Read the material below and tally how many lines hold the word "dependencies", giving the number and nothing else.

◇ ◇ ◇

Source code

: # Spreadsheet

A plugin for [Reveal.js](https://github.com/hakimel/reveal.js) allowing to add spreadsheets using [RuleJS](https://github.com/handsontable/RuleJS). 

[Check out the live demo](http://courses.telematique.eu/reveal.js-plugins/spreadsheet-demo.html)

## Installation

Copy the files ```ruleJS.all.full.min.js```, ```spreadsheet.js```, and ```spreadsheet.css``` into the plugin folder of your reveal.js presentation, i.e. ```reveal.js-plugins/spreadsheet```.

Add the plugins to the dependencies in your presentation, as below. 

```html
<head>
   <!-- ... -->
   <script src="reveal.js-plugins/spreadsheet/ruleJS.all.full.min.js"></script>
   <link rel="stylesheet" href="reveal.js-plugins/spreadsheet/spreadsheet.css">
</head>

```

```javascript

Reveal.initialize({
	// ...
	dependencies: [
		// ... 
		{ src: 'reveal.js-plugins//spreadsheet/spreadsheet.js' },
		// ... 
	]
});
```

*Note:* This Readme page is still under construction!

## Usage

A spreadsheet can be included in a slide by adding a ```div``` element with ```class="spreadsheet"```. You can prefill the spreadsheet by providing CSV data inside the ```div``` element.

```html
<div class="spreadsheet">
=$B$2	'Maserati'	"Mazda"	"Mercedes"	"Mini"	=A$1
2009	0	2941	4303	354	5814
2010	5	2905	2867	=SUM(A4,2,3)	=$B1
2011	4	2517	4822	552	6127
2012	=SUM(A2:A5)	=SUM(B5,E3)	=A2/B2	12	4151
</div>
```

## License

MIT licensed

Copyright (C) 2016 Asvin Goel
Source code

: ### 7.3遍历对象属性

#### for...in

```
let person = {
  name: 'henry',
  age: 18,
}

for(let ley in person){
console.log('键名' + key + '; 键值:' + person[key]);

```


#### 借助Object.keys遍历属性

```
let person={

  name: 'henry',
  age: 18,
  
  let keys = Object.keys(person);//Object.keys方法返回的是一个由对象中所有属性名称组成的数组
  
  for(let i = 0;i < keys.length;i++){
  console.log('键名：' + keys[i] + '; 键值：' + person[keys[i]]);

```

◇ ◇ ◇

YOUR RESPONSE -
2